START PROVIDED DATA

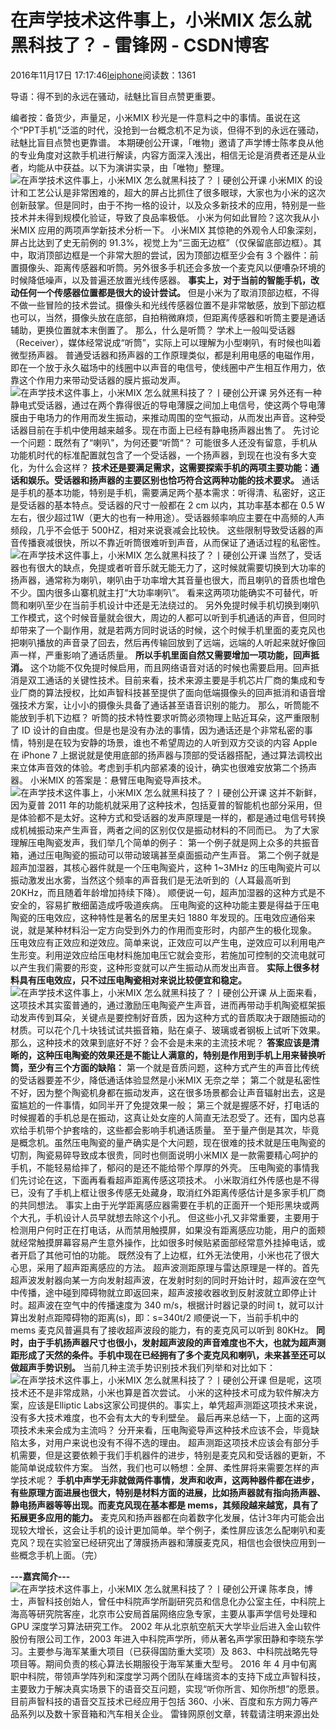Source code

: 
# 在声学技术这件事上，小米MIX 怎么就黑科技了？ - 雷锋网 - CSDN博客


2016年11月17日 17:17:46[leiphone](https://me.csdn.net/leiphone)阅读数：1361


导语：得不到的永远在骚动，祛魅比盲目点赞更重要。

编者按：备货少，声量足，小米MIX 秒光是一件意料之中的事情。虽说在这个“PPT手机”泛滥的时代，没抢到一台概念机不足为谈，但得不到的永远在骚动，祛魅比盲目点赞也更靠谱。
本期硬创公开课，「唯物」邀请了声学博士陈孝良从他的专业角度对这款手机进行解读，内容方面深入浅出，相信无论是消费者还是从业者，均能从中获益。以下为演讲实录，由「唯物」整理。
![在声学技术这件事上，小米MIX 怎么就黑科技了？丨硬创公开课](http://static.leiphone.com/uploads/new/article/740_740/201611/581c6da0ddcd6.jpg?imageMogr2/format/jpg/quality/90)
小米MIX 的设计和工艺公认是非常困难的，超大的屏占比抓住了很多眼球，大家也为小米的这次创新鼓掌。但是同时，由于不拘一格的设计，以及众多新技术的应用，特别是一些技术并未得到规模化验证，导致了良品率极低。
小米为何如此冒险？这次我从小米MIX 应用的两项声学新技术分析一下。
小米MIX 其惊艳的外观令人印象深刻，屏占比达到了史无前例的 91.3%，视觉上为“三面无边框”（仅保留底部边框）。其中，取消顶部边框是一个非常大胆的尝试，因为顶部边框至少会有 3 个器件：前置摄像头、距离传感器和听筒。另外很多手机还会多放一个麦克风以便嘈杂环境的时候降低噪声，以及普遍还放置光线传感器。
**事实上，对于当前的****智能手机****，改动任何一个传感器位置都是很大的设计尝试。**
但是小米为了取消顶部边框，不得不做一些冒险的技术尝试。摄像头和光线传感器位置不是非常敏感，放到下部边框也可以，当然，摄像头放在底部，自拍稍微麻烦，但距离传感器和听筒主要是通话辅助，更换位置就本末倒置了。
那么，什么是听筒？
学术上一般叫受话器（Receiver），媒体经常说成“听筒”，实际上可以理解为小型喇叭，有时候也叫着微型扬声器。
普通受话器和扬声器的工作原理类似，都是利用电感的电磁作用，即在一个放于永久磁场中的线圈中以声音的电信号，使线圈中产生相互作用力，依靠这个作用力来带动受话器的膜片振动发声。
![在声学技术这件事上，小米MIX 怎么就黑科技了？丨硬创公开课](http://static.leiphone.com/uploads/new/article/740_740/201611/581c5346e2344.jpg?imageMogr2/format/jpg/quality/90)
另外还有一种静电式受话器，通过在两个靠得很近的导电薄膜之间加上电信号，使这两个导电薄膜由于电场力的作用而发生振动，来推动周围的空气振动，从而发出声音。这种受话器目前在手机中使用越来越多。现在市面上已经有静电扬声器出售了。
先讨论一个问题：既然有了“喇叭"，为何还要“听筒“？
可能很多人还没有留意，手机从功能机时代的标准配置就包含了一个受话器，一个扬声器，到现在也没有多大变化，为什么会这样？
**技术还是要满足需求，这需要探索手机的两项主要功能：通话和娱乐。受话器和扬声器的主要区别也恰巧符合这两种功能的技术要求。**
通话是手机的基本功能，特别是手机，需要满足两个基本需求：听得清、私密好，这正是受话器的基本特点。受话器的尺寸一般都在 2 cm 以内，其功率基本都在 0.5 W 左右，很少超过1W（更大的也有一种用途）。受话器频率响应主要在中高频的人声频段，几乎不会低于 500HZ，相对来说衰减会比较快。
这些限制导致受话器的声音传播衰减很快，所以不靠近听筒很难听到声音，从而保证了通话过程的私密性。
![在声学技术这件事上，小米MIX 怎么就黑科技了？丨硬创公开课](http://static.leiphone.com/uploads/new/article/740_740/201611/581c5384b2230.png?imageMogr2/format/jpg/quality/90)
当然了，受话器也有很大的缺点，免提或者听音乐就无能无力了，这时候就需要切换到大功率的扬声器，通常称为喇叭，喇叭由于功率增大其音量也很大，而且喇叭的音质也增色不少。国内很多山寨机就主打“大功率喇叭”。
看来这两项功能确实不可替代，听筒和喇叭至少在当前手机设计中还是无法绕过的。
另外免提时候手机切换到喇叭工作模式，这个时候音量就会很大，周边的人都可以听到手机通话的声音，但同时却带来了一个副作用，就是若两方同时说话的时候，这个时候手机里面的麦克风也把喇叭播放的声音录了回去，然后再传输回放到了远端，远端的人听起来就好像回声一样，严重影响了通话质量。
**所以手机里面自然又需要增加一项功能，回声抵消。**
这个功能不仅免提时候启用，而且网络语音对话的时候也需要启用。回声抵消是双工通话的关键性技术。目前来看，技术来源主要是手机芯片厂商的集成和专业厂商的算法授权，比如声智科技甚至提供了面向低端摄像头的回声抵消和语音增强技术方案，让小小的摄像头具备了通话甚至语音识别的能力。
那么，听筒能不能放到手机下边框？
听筒的技术特性要求听筒必须物理上贴近耳朵，这严重限制了 ID 设计的自由度。但是也是没有办法的事情，因为通话还是个非常私密的事情，特别是在较为安静的场景，谁也不希望周边的人听到双方交谈的内容
Apple 在 iPhone 7 上据说就是使用底部的扬声器与顶部的受话器搭配，通过算法调校出来立体声音效的体验。考虑到手机内部紧凑的设计，确实也很难安放第二个扬声器。
小米MIX 的答案是：悬臂压电陶瓷导声技术。
![在声学技术这件事上，小米MIX 怎么就黑科技了？丨硬创公开课](http://static.leiphone.com/uploads/new/article/740_740/201611/581c544f62eae.jpg?imageMogr2/format/jpg/quality/90)
这并不新鲜，因为夏普 2011 年的功能机就采用了这种技术，包括夏普的智能机也部分采用，但是体验都不是太好。这种方式和受话器的发声原理是一样的，都是通过电信号转换成机械振动来产生声音，两者之间的区别仅仅是振动材料的不同而已。
为了大家理解压电陶瓷发声，我们举几个简单的例子：
第一个例子就是网上众多的共振音箱，通过压电陶瓷的振动可以带动玻璃甚至桌面振动产生声音。
第二个例子就是超声加湿器，其核心器件就是一个压电陶瓷片，这种 1~3MHz 的压电陶瓷片可以振动激发出水雾，当然这个频率的声音我们是无法听到的（人耳最高听到20KHz，而且随着年龄增加持续下降）。
顺便说一句，超声加湿器的这种方式是不安全的，容易扩散细菌造成呼吸道疾病。
压电陶瓷的这种功能主要是得益于压电陶瓷的压电效应，这种特性是著名的居里夫妇 1880 年发现的。压电效应通俗来说，就是某种材料沿一定方向受到外力的作用而变形时，内部产生的极化现象。
压电效应有正效应和逆效应。简单来说，正效应可以产生电，逆效应可以利用电产生形变。利用逆效应给压电材料施加电压它就会变形，若施加可控制的交流电就可以产生我们需要的形变，这种形变就可以产生振动从而发出声音。
**实际上很多材料具有压电效应，只不过压电陶瓷相对来说比较便宜和稳定。**
![在声学技术这件事上，小米MIX 怎么就黑科技了？丨硬创公开课](http://static.leiphone.com/uploads/new/article/740_740/201611/581c548a8e994.jpg?imageMogr2/format/jpg/quality/90)
从上面来看，这项技术其实蛮普通的，通过激励压电陶瓷产生声音，进而再带动手机陶瓷框架振动发声传到耳朵，关键点是要控制好音质，因为这种方式的音质取决于跟随振动的材质。可以花个几十块钱试试共振音箱，贴在桌子、玻璃或者钢板上试听下效果。
那么，这种技术的效果到底好不好？会不会是未来的主流技术呢？
**答案应该是清晰的，这种压电陶瓷的效果还是不能让人满意的，特别是作用到手机上用来替换听筒，至少有三个方面的缺陷：**
第一个就是音质问题，这种方式产生的声音比传统的受话器要差不少，降低通话体验显然是小米MIX 无奈之举；
第二个就是私密性不好，因为整个陶瓷机身都在振动发声，这在很多场景都会让声音辐射出去，这是蛮尴尬的一件事情，如同半开了免提效果一般；
第三个就是握感不好，打电话的时候握着的手机总是在振动，这真让处女座的人简直无法忍受了。还有，国内总喜欢给手机带个护套啥的，这些都会影响手机通话质量。
至于量产倒是其次，毕竟是概念机。虽然压电陶瓷的量产确实是个大问题，现在很难的技术就是压电陶瓷的切割，陶瓷易碎导致成本很贵，同时也侧面说明小米MIX 是一款需要精心呵护的手机，不能轻易给摔了，郁闷的是还不能给带个厚厚的外壳。
压电陶瓷的事情我们先讨论在这，下面再看看超声距离传感这项技术。
小米取消红外传感也是不得已，没有了手机上框让很多传感无处藏身，取消红外距离传感估计是多家手机厂商的共同想法。
事实上由于光学距离感应器需要在手机的正面开一个矩形黑块或两个大孔，手机设计人员早就想去除这个小孔。
但这些小孔又非常重要，主要用于检测用户何时正在打电话，从而禁用触摸屏，如果没有距离感应功能，用户的面颊就经常触摸屏幕容易产生意外操作，比如很多时候贴紧面部经常意外挂掉电话，或者开启了其他可怕的功能。
既然没有了上边框，红外无法使用，小米也花了很大心思，采用了超声距离感应的方法。
超声波测距原理与雷达原理是一样的。首先超声波发射器向某一方向发射超声波，在发射时刻的同时开始计时，超声波在空气中传播，途中碰到障碍物就立即返回来，超声波接收器收到反射波就立即停止计时。超声波在空气中的传播速度为 340 m/s，根据计时器记录的时间 t，就可以计算出发射点距障碍物的距离(s)，即：s=340t/2
顺便说一下，当前手机中的 mems 麦克风普遍具有了接收超声波段的能力，有的麦克风可以听到 80KHz。
**同时，由于手机扬声器尺寸也很小，发射超声波段的声音难度也不大，也就为超声测距形成了天然的条件。手机中现在已经拥有了多个麦克风和喇叭，未来甚至还可以做超声手势识别。**
当前几种主流手势识别技术我们列举和对比如下：
![在声学技术这件事上，小米MIX 怎么就黑科技了？丨硬创公开课](http://static.leiphone.com/uploads/new/article/740_740/201611/581c54b3aca00.jpg?imageMogr2/format/jpg/quality/90)
但是呢，这项技术还不是非常成熟，小米也算是首次尝试。
小米的这种技术可成为软件解决方案，应该是Elliptic Labs这家公司提供的。事实上，单凭超声测距这项技术来说，没有多大技术难度，也不会有太大的专利壁垒。
最后再来总结一下，上面的这两项技术未来会成为主流吗？
分开来看，压电陶瓷导声这种技术应该不会，毕竟缺陷太多，对用户来说也没有不得不选的理由。
超声测距这项技术应该会有部分手机需要，但是这要依赖于我们手机器件的进步，特别是麦克风和受话器的更新，不能简单说成软件方案。
当然，我们也可以畅想：全屏、柔性屏将来需要怎样的声学技术呢？
**手机中声学无非就做两件事情，发声和收声，这两种器件都在进步，有些原理方面进展也很大，特别是材料方面的进展，比如扬声器就有指向扬声器、静电扬声器等等出现。而麦克风现在基本都是 mems，其频段越来越宽，具有了拓展更多应用的能力。**
麦克风和扬声器都在向着数字化发展，估计3年内可能会出现较大增长，这会让手机的设计更加简单。举个例子，柔性屏应该怎么配喇叭和麦克风？现在实验室已经研究出了薄膜扬声器和薄膜麦克风，相信也会很快应用到一些概念手机上面。（完）

**---嘉宾简介---**
![在声学技术这件事上，小米MIX 怎么就黑科技了？丨硬创公开课](http://static.leiphone.com/uploads/new/article/740_740/201611/581c6defbae27.jpg?imageMogr2/format/jpg/quality/90)
陈孝良，博士，声智科技创始人，曾任中科院声学所副研究员和信息化办公室主任，中科院上海高等研究院客座，北京市公安局首届网络应急专家，主要从事声学信号处理和 GPU 深度学习算法研究工作。
2002 年从北京航空航天大学毕业后进入金山软件股份有限公司工作，2003 年进入中科院声学所，师从著名声学家田静和李晓东学习。主要参与海军某重大项目（已获得国防重大奖项）及 863、中科院战略先导项目等。期间负责的核心算法长期服役于海军某重大型号。
2016 年 4 月中旬离职中科院，带领声学阵列和深度学习两个团队在峰瑞资本的支持下成立声智科技，主要致力于解决真实场景下的语音交互问题，实现“听你所言、知你所想”的愿景。目前声智科技的语音交互技术已经应用于包括 360、小米、百度和东方网力等产品系列以及数十家音箱和汽车相关企业。
雷锋网原创文章，转载请注明来源出处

END PROVIDED DATA

▶ YOUR INSTRUCTIONS
Return exactly the lines above from the line that has "从上面来看，这项技术其实蛮普" through the line that has "至于量产倒是其次，毕竟是概念", inclusive, and nothing else.

▶ TASK SOLUTION
从上面来看，这项技术其实蛮普通的，通过激励压电陶瓷产生声音，进而再带动手机陶瓷框架振动发声传到耳朵，关键点是要控制好音质，因为这种方式的音质取决于跟随振动的材质。可以花个几十块钱试试共振音箱，贴在桌子、玻璃或者钢板上试听下效果。
那么，这种技术的效果到底好不好？会不会是未来的主流技术呢？
**答案应该是清晰的，这种压电陶瓷的效果还是不能让人满意的，特别是作用到手机上用来替换听筒，至少有三个方面的缺陷：**
第一个就是音质问题，这种方式产生的声音比传统的受话器要差不少，降低通话体验显然是小米MIX 无奈之举；
第二个就是私密性不好，因为整个陶瓷机身都在振动发声，这在很多场景都会让声音辐射出去，这是蛮尴尬的一件事情，如同半开了免提效果一般；
第三个就是握感不好，打电话的时候握着的手机总是在振动，这真让处女座的人简直无法忍受了。还有，国内总喜欢给手机带个护套啥的，这些都会影响手机通话质量。
至于量产倒是其次，毕竟是概念机。虽然压电陶瓷的量产确实是个大问题，现在很难的技术就是压电陶瓷的切割，陶瓷易碎导致成本很贵，同时也侧面说明小米MIX 是一款需要精心呵护的手机，不能轻易给摔了，郁闷的是还不能给带个厚厚的外壳。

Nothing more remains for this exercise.